### Your assignment:
Return every line of the data below, exactly.

### Record set:
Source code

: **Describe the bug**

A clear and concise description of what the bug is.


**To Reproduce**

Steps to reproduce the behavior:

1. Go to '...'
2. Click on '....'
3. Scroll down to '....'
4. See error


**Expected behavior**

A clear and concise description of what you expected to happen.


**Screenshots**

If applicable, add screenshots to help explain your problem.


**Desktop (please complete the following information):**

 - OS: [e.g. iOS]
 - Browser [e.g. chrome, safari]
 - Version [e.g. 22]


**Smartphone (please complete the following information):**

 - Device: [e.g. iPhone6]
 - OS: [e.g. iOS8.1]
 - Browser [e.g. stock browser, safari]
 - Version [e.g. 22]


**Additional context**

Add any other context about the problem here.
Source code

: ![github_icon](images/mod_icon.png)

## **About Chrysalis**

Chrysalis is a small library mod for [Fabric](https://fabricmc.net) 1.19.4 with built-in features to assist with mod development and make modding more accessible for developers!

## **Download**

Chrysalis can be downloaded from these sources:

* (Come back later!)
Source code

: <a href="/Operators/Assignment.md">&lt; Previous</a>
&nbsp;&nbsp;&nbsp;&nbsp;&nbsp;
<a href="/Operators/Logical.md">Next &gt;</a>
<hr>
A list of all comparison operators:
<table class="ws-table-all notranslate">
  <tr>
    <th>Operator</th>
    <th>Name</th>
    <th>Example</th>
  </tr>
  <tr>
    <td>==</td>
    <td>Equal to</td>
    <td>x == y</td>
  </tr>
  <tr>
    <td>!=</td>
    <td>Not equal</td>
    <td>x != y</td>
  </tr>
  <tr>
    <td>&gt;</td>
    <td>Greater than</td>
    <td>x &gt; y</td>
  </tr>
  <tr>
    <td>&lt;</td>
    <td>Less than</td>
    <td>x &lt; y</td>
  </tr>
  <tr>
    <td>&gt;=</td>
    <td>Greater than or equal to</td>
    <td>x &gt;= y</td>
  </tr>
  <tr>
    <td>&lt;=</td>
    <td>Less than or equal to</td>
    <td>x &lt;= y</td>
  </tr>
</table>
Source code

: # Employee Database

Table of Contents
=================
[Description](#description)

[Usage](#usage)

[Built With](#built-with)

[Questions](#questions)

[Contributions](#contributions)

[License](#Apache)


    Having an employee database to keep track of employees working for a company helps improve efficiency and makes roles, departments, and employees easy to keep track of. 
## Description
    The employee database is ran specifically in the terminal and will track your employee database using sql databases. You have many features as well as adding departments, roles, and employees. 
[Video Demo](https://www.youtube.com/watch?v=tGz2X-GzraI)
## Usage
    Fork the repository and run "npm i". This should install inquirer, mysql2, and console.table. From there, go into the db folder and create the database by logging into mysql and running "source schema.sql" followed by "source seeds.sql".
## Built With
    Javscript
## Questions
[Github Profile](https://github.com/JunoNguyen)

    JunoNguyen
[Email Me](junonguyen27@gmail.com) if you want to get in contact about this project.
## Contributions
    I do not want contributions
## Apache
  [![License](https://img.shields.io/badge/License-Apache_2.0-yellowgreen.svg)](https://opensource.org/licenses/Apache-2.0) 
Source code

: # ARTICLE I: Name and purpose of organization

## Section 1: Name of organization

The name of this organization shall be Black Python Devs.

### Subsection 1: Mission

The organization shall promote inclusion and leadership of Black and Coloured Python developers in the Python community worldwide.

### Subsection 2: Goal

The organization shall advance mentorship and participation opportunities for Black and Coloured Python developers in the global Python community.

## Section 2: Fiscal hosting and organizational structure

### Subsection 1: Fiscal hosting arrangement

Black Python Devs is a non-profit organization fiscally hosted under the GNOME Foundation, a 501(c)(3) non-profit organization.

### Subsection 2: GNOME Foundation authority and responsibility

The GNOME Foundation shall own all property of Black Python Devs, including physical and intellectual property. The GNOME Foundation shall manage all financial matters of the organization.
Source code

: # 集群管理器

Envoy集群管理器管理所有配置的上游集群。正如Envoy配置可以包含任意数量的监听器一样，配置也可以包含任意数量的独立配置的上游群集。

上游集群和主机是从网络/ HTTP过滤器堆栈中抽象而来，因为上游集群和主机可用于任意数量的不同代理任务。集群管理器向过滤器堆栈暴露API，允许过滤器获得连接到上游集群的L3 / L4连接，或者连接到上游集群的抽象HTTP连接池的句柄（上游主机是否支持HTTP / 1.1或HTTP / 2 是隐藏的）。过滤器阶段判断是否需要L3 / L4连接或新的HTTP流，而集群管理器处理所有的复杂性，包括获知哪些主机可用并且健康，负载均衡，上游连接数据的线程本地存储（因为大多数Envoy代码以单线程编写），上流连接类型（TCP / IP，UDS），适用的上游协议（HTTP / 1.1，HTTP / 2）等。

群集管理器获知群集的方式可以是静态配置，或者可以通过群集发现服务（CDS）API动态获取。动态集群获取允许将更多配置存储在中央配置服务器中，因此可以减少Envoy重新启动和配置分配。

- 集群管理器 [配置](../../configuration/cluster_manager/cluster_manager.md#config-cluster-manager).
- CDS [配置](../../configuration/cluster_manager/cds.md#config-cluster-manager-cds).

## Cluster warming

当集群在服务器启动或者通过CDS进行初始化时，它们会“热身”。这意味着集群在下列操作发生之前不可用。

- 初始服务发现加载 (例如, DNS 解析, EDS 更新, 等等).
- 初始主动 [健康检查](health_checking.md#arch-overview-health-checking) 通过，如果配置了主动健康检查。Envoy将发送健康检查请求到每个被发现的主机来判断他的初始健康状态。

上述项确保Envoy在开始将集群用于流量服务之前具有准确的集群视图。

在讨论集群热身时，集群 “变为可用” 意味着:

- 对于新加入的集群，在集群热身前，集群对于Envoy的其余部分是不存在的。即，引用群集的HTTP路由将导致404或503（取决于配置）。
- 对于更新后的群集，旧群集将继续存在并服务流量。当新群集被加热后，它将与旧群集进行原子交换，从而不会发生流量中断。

### Finished exercise:
Source code

: **Describe the bug**

A clear and concise description of what the bug is.


**To Reproduce**

Steps to reproduce the behavior:

1. Go to '...'
2. Click on '....'
3. Scroll down to '....'
4. See error


**Expected behavior**

A clear and concise description of what you expected to happen.


**Screenshots**

If applicable, add screenshots to help explain your problem.


**Desktop (please complete the following information):**

 - OS: [e.g. iOS]
 - Browser [e.g. chrome, safari]
 - Version [e.g. 22]


**Smartphone (please complete the following information):**

 - Device: [e.g. iPhone6]
 - OS: [e.g. iOS8.1]
 - Browser [e.g. stock browser, safari]
 - Version [e.g. 22]


**Additional context**

Add any other context about the problem here.
Source code

: ![github_icon](images/mod_icon.png)

## **About Chrysalis**

Chrysalis is a small library mod for [Fabric](https://fabricmc.net) 1.19.4 with built-in features to assist with mod development and make modding more accessible for developers!

## **Download**

Chrysalis can be downloaded from these sources:

* (Come back later!)
Source code

: <a href="/Operators/Assignment.md">&lt; Previous</a>
&nbsp;&nbsp;&nbsp;&nbsp;&nbsp;
<a href="/Operators/Logical.md">Next &gt;</a>
<hr>
A list of all comparison operators:
<table class="ws-table-all notranslate">
  <tr>
    <th>Operator</th>
    <th>Name</th>
    <th>Example</th>
  </tr>
  <tr>
    <td>==</td>
    <td>Equal to</td>
    <td>x == y</td>
  </tr>
  <tr>
    <td>!=</td>
    <td>Not equal</td>
    <td>x != y</td>
  </tr>
  <tr>
    <td>&gt;</td>
    <td>Greater than</td>
    <td>x &gt; y</td>
  </tr>
  <tr>
    <td>&lt;</td>
    <td>Less than</td>
    <td>x &lt; y</td>
  </tr>
  <tr>
    <td>&gt;=</td>
    <td>Greater than or equal to</td>
    <td>x &gt;= y</td>
  </tr>
  <tr>
    <td>&lt;=</td>
    <td>Less than or equal to</td>
    <td>x &lt;= y</td>
  </tr>
</table>
Source code

: # Employee Database

Table of Contents
=================
[Description](#description)

[Usage](#usage)

[Built With](#built-with)

[Questions](#questions)

[Contributions](#contributions)

[License](#Apache)


    Having an employee database to keep track of employees working for a company helps improve efficiency and makes roles, departments, and employees easy to keep track of. 
## Description
    The employee database is ran specifically in the terminal and will track your employee database using sql databases. You have many features as well as adding departments, roles, and employees. 
[Video Demo](https://www.youtube.com/watch?v=tGz2X-GzraI)
## Usage
    Fork the repository and run "npm i". This should install inquirer, mysql2, and console.table. From there, go into the db folder and create the database by logging into mysql and running "source schema.sql" followed by "source seeds.sql".
## Built With
    Javscript
## Questions
[Github Profile](https://github.com/JunoNguyen)

    JunoNguyen
[Email Me](junonguyen27@gmail.com) if you want to get in contact about this project.
## Contributions
    I do not want contributions
## Apache
  [![License](https://img.shields.io/badge/License-Apache_2.0-yellowgreen.svg)](https://opensource.org/licenses/Apache-2.0) 
Source code

: # ARTICLE I: Name and purpose of organization

## Section 1: Name of organization

The name of this organization shall be Black Python Devs.

### Subsection 1: Mission

The organization shall promote inclusion and leadership of Black and Coloured Python developers in the Python community worldwide.

### Subsection 2: Goal

The organization shall advance mentorship and participation opportunities for Black and Coloured Python developers in the global Python community.

## Section 2: Fiscal hosting and organizational structure

### Subsection 1: Fiscal hosting arrangement

Black Python Devs is a non-profit organization fiscally hosted under the GNOME Foundation, a 501(c)(3) non-profit organization.

### Subsection 2: GNOME Foundation authority and responsibility

The GNOME Foundation shall own all property of Black Python Devs, including physical and intellectual property. The GNOME Foundation shall manage all financial matters of the organization.
Source code

: # 集群管理器

Envoy集群管理器管理所有配置的上游集群。正如Envoy配置可以包含任意数量的监听器一样，配置也可以包含任意数量的独立配置的上游群集。

上游集群和主机是从网络/ HTTP过滤器堆栈中抽象而来，因为上游集群和主机可用于任意数量的不同代理任务。集群管理器向过滤器堆栈暴露API，允许过滤器获得连接到上游集群的L3 / L4连接，或者连接到上游集群的抽象HTTP连接池的句柄（上游主机是否支持HTTP / 1.1或HTTP / 2 是隐藏的）。过滤器阶段判断是否需要L3 / L4连接或新的HTTP流，而集群管理器处理所有的复杂性，包括获知哪些主机可用并且健康，负载均衡，上游连接数据的线程本地存储（因为大多数Envoy代码以单线程编写），上流连接类型（TCP / IP，UDS），适用的上游协议（HTTP / 1.1，HTTP / 2）等。

群集管理器获知群集的方式可以是静态配置，或者可以通过群集发现服务（CDS）API动态获取。动态集群获取允许将更多配置存储在中央配置服务器中，因此可以减少Envoy重新启动和配置分配。

- 集群管理器 [配置](../../configuration/cluster_manager/cluster_manager.md#config-cluster-manager).
- CDS [配置](../../configuration/cluster_manager/cds.md#config-cluster-manager-cds).

## Cluster warming

当集群在服务器启动或者通过CDS进行初始化时，它们会“热身”。这意味着集群在下列操作发生之前不可用。

- 初始服务发现加载 (例如, DNS 解析, EDS 更新, 等等).
- 初始主动 [健康检查](health_checking.md#arch-overview-health-checking) 通过，如果配置了主动健康检查。Envoy将发送健康检查请求到每个被发现的主机来判断他的初始健康状态。

上述项确保Envoy在开始将集群用于流量服务之前具有准确的集群视图。

在讨论集群热身时，集群 “变为可用” 意味着:

- 对于新加入的集群，在集群热身前，集群对于Envoy的其余部分是不存在的。即，引用群集的HTTP路由将导致404或503（取决于配置）。
- 对于更新后的群集，旧群集将继续存在并服务流量。当新群集被加热后，它将与旧群集进行原子交换，从而不会发生流量中断。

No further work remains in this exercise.